ライフサウンドチューニングその5
いつもお世話になっています茅ヶ崎のUさんからCORDのQBD74HDへライフサウンドチューニングを行わせていただきました。

このデザインはなかなかユニークです。DAC64マークⅡと比較してみますとノーマル状態では、若い感じの音がしてます。何か新鮮であるのですが、若いですね。
DAC64マークⅡは、大人のサウンドが味わえる感じです。
チューニングを始めると、いろいろ見えてくることがあります。
ノーマル状態でも素晴らしい音楽を聴かせてくれると思いますが、ライフサウンドチューニングを体験している耳には、粗さも感じてしまいます。
デジタルエンジニアはあまり気にしない部分に、音楽再現性に大きくかかわる問題が潜んでいます。
この部分の部分に関してはライフサウンドの仕事になりますね。
卑近な例でいえば1+1=2がデジタルエンジニアであり、これを正確に実現すればよいのかもしれませんが1+1の間にある問題は考えていない感じがしています。
この部分に焦点を当てると、そこには限りない宇宙があります。
この宇宙を探索するようなことがライフサウンドチューニングになります。
さらに少し詳しくご説明すると、基盤を固定する目的を果たしているネジの存在があります。
基盤を固定する目的を果たせば、ネジはまさに正解を出しています。
必要なトルクで基盤を固定。これは正解です。しかし、そのネジの素材によって、基盤にフィードバックが起き、それが音楽再生に影響を与えることもあります。
そこでネジを取り換える方法もあるでしょうが、ライフサウンドチューニングは、ネジを交換しないで
音楽再生に悪影響を与えない状態にしてしまいます。
しかしながら、それだけではありません。ライフサウンドチューニングには、さらに多種にわたり、トータルでライフサウンドの音楽再生基準を満たすチューニングを行います。
また、QBD74HDの外観を眺めてみますと、DAC64マークⅡよりも開口部分が増えております。
これによって失われているものもあります。
これらが、サウンドに影響することも予想されます。

デザイン的にはお洒落ですが、天板の質量が変わっています。さらに、シルバーのリングがサウンドに影響をしていることは明白です。

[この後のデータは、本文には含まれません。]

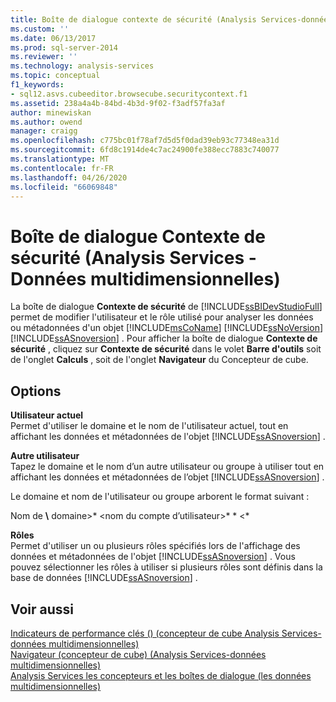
 ```yaml
---
title: Boîte de dialogue contexte de sécurité (Analysis Services-données multidimensionnelles) | Microsoft Docs
ms.custom: ''
ms.date: 06/13/2017
ms.prod: sql-server-2014
ms.reviewer: ''
ms.technology: analysis-services
ms.topic: conceptual
f1_keywords:
- sql12.asvs.cubeeditor.browsecube.securitycontext.f1
ms.assetid: 238a4a4b-84bd-4b3d-9f02-f3adf57fa3af
author: minewiskan
ms.author: owend
manager: craigg
ms.openlocfilehash: c775bc01f78af7d5d5f0dad39eb93c77348ea31d
ms.sourcegitcommit: 6fd8c1914de4c7ac24900fe388ecc7883c740077
ms.translationtype: MT
ms.contentlocale: fr-FR
ms.lasthandoff: 04/26/2020
ms.locfileid: "66069848"
---
```

# <a name="security-context-dialog-box-analysis-services---multidimensional-data"></a>Boîte de dialogue Contexte de sécurité (Analysis Services - Données multidimensionnelles)
  La boîte de dialogue **Contexte de sécurité** de [!INCLUDE[ssBIDevStudioFull](../includes/ssbidevstudiofull-md.md)] permet de modifier l'utilisateur et le rôle utilisé pour analyser les données ou métadonnées d'un objet [!INCLUDE[msCoName](../includes/msconame-md.md)] [!INCLUDE[ssNoVersion](../includes/ssnoversion-md.md)] [!INCLUDE[ssASnoversion](../includes/ssasnoversion-md.md)] . Pour afficher la boîte de dialogue **Contexte de sécurité** , cliquez sur **Contexte de sécurité** dans le volet **Barre d'outils** soit de l'onglet **Calculs** , soit de l'onglet **Navigateur** du Concepteur de cube.  
  
## <a name="options"></a>Options  
 **Utilisateur actuel**  
 Permet d'utiliser le domaine et le nom de l'utilisateur actuel, tout en affichant les données et métadonnées de l'objet [!INCLUDE[ssASnoversion](../includes/ssasnoversion-md.md)] .  
  
 **Autre utilisateur**  
 Tapez le domaine et le nom d’un autre utilisateur ou groupe à utiliser tout en affichant les données et métadonnées de l’objet [!INCLUDE[ssASnoversion](../includes/ssasnoversion-md.md)] .  
  
 Le domaine et nom de l'utilisateur ou groupe arborent le format suivant :  
  
 Nom de **\\** domaine>* \<nom du compte d’utilisateur>* * \<*  
  
 **Rôles**  
 Permet d'utiliser un ou plusieurs rôles spécifiés lors de l'affichage des données et métadonnées de l'objet [!INCLUDE[ssASnoversion](../includes/ssasnoversion-md.md)] . Vous pouvez sélectionner les rôles à utiliser si plusieurs rôles sont définis dans la base de données [!INCLUDE[ssASnoversion](../includes/ssasnoversion-md.md)] .  
  
## <a name="see-also"></a>Voir aussi  
 [Indicateurs de performance clés &#40;&#41; &#40;concepteur de cube Analysis Services-données multidimensionnelles&#41;](kpis-cube-designer-analysis-services-multidimensional-data.md)   
 [Navigateur &#40;concepteur de cube&#41; &#40;Analysis Services-données multidimensionnelles&#41;](browser-cube-designer-analysis-services-multidimensional-data.md)   
 [Analysis Services les concepteurs et les boîtes de dialogue &#40;les données multidimensionnelles&#41;](analysis-services-designers-and-dialog-boxes-multidimensional-data.md)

そこで最終的にはここがサウンドに影響を与えることになるので、Uさんにも、この部分のチューニングに立ち会っていただき、最終的な音決めをさせていただきました。
その結果、若々しい音というのは、このシルバーのリングが影響していたことが明らかになって、チューニングをすることで、Uさんが求めておられるサウンドになっていきました。

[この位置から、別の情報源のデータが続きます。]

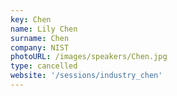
 ```yaml
---
key: Chen
name: Lily Chen
surname: Chen 
company: NIST
photoURL: /images/speakers/Chen.jpg
type: cancelled
website: '/sessions/industry_chen'
---
```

そうなるとDAC64マークⅡは旧モデルになっていますが、理に適ったボディを持っていることになります。
QBD74HDがノーマル状態であれば、チューニングされたDAC64マークⅡは、それを超える音楽再生性能を今もって維持していることも判ります。

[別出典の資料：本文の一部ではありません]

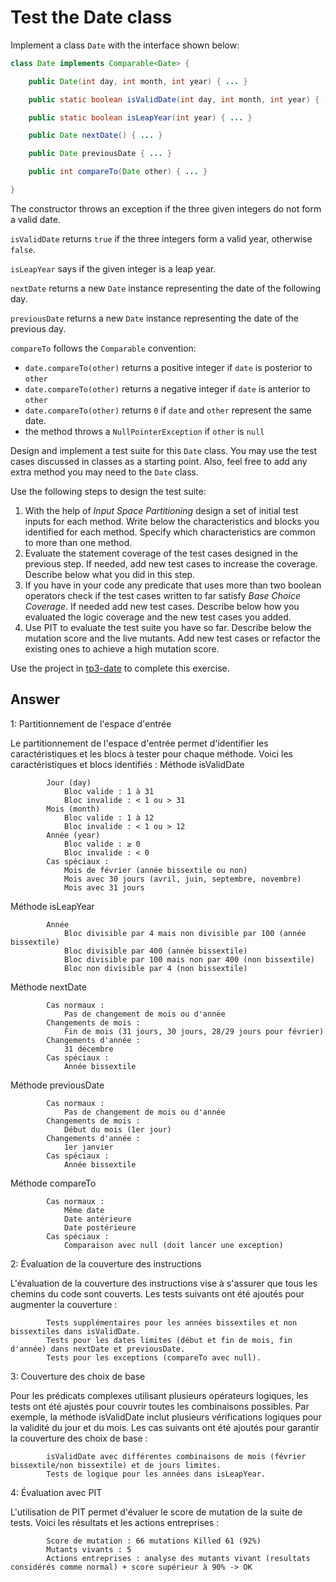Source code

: # Test the Date class

Implement a class `Date` with the interface shown below:

```java
class Date implements Comparable<Date> {

    public Date(int day, int month, int year) { ... }

    public static boolean isValidDate(int day, int month, int year) { ... }

    public static boolean isLeapYear(int year) { ... }

    public Date nextDate() { ... }

    public Date previousDate { ... }

    public int compareTo(Date other) { ... }

}
```

The constructor throws an exception if the three given integers do not form a valid date.

`isValidDate` returns `true` if the three integers form a valid year, otherwise `false`.

`isLeapYear` says if the given integer is a leap year.

`nextDate` returns a new `Date` instance representing the date of the following day.

`previousDate` returns a new `Date` instance representing the date of the previous day.

`compareTo` follows the `Comparable` convention:

* `date.compareTo(other)` returns a positive integer if `date` is posterior to `other`
* `date.compareTo(other)` returns a negative integer if `date` is anterior to `other`
* `date.compareTo(other)` returns `0` if `date` and `other` represent the same date.
* the method throws a `NullPointerException` if `other` is `null` 

Design and implement a test suite for this `Date` class.
You may use the test cases discussed in classes as a starting point. 
Also, feel free to add any extra method you may need to the `Date` class.


Use the following steps to design the test suite:

1. With the help of *Input Space Partitioning* design a set of initial test inputs for each method. Write below the characteristics and blocks you identified for each method. Specify which characteristics are common to more than one method.
2. Evaluate the statement coverage of the test cases designed in the previous step. If needed, add new test cases to increase the coverage. Describe below what you did in this step.
3. If you have in your code any predicate that uses more than two boolean operators check if the test cases written to far satisfy *Base Choice Coverage*. If needed add new test cases. Describe below how you evaluated the logic coverage and the new test cases you added.
4. Use PIT to evaluate the test suite you have so far. Describe below the mutation score and the live mutants. Add new test cases or refactor the existing ones to achieve a high mutation score.

Use the project in [tp3-date](../code/tp3-date) to complete this exercise.

## Answer


1: Partitionnement de l'espace d'entrée

Le partitionnement de l'espace d'entrée permet d'identifier les caractéristiques et les blocs à tester pour chaque méthode. Voici les caractéristiques et blocs identifiés :
Méthode isValidDate

            Jour (day)
                Bloc valide : 1 à 31
                Bloc invalide : < 1 ou > 31
            Mois (month)
                Bloc valide : 1 à 12
                Bloc invalide : < 1 ou > 12
            Année (year)
                Bloc valide : ≥ 0
                Bloc invalide : < 0
            Cas spéciaux :
                Mois de février (année bissextile ou non)
                Mois avec 30 jours (avril, juin, septembre, novembre)
                Mois avec 31 jours

Méthode isLeapYear

            Année
                Bloc divisible par 4 mais non divisible par 100 (année bissextile)
                Bloc divisible par 400 (année bissextile)
                Bloc divisible par 100 mais non par 400 (non bissextile)
                Bloc non divisible par 4 (non bissextile)

Méthode nextDate
        
            Cas normaux :
                Pas de changement de mois ou d'année
            Changements de mois :
                Fin de mois (31 jours, 30 jours, 28/29 jours pour février)
            Changements d'année :
                31 décembre
            Cas spéciaux :
                Année bissextile

Méthode previousDate

            Cas normaux :
                Pas de changement de mois ou d'année
            Changements de mois :
                Début du mois (1er jour)
            Changements d'année :
                1er janvier
            Cas spéciaux :
                Année bissextile

Méthode compareTo

            Cas normaux :
                Même date
                Date antérieure
                Date postérieure
            Cas spéciaux :
                Comparaison avec null (doit lancer une exception)


2: Évaluation de la couverture des instructions

L'évaluation de la couverture des instructions vise à s'assurer que tous les chemins du code sont couverts. Les tests suivants ont été ajoutés pour augmenter la couverture :

            Tests supplémentaires pour les années bissextiles et non bissextiles dans isValidDate.
            Tests pour les dates limites (début et fin de mois, fin d'année) dans nextDate et previousDate.
            Tests pour les exceptions (compareTo avec null).

3: Couverture des choix de base

Pour les prédicats complexes utilisant plusieurs opérateurs logiques, les tests ont été ajustés pour couvrir toutes les combinaisons possibles. Par exemple, la méthode isValidDate inclut plusieurs vérifications logiques pour la validité du jour et du mois. Les cas suivants ont été ajoutés pour garantir la couverture des choix de base :

            isValidDate avec différentes combinaisons de mois (février bissextile/non bissextile) et de jours limites.
            Tests de logique pour les années dans isLeapYear.

4: Évaluation avec PIT

L'utilisation de PIT permet d'évaluer le score de mutation de la suite de tests. Voici les résultats et les actions entreprises :

            Score de mutation : 66 mutations Killed 61 (92%)
            Mutants vivants : 5
            Actions entreprises : analyse des mutants vivant (resultats considérés comme normal) + score supérieur à 90% -> OK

DAC64マークⅡLSは名器であることは間違いないですね。
QBD74HDも新しい機能や、デジタルケーブルやトランスポートから送信されるデジタル信号を受けとめる幅が少し増えて、扱いやすい利点はあります。
しかし、Uさんのような音楽を求められる方にはライフサウンドチューニングは必須となりますね。

完成したQBD74HD LSの試聴をUさんと行いました。 パソコンから直結で行いました。
ケーブルがノーマルですと、やはりスルーが悪い感じで、音色に艶がありません。
そこで、ケーブルもその場でチューニング。
これによって、音抜けが良くなり、艶も出てきました。
優秀な機器であれば、あるほどに、微妙なチューニングにより、さらに音楽表現が豊かになって
参ります。
デジタル時代といえ、デジタル技術だけでは音楽再生は真の満足が得られないということも
ライフサウンドチューニングは教えてくれます。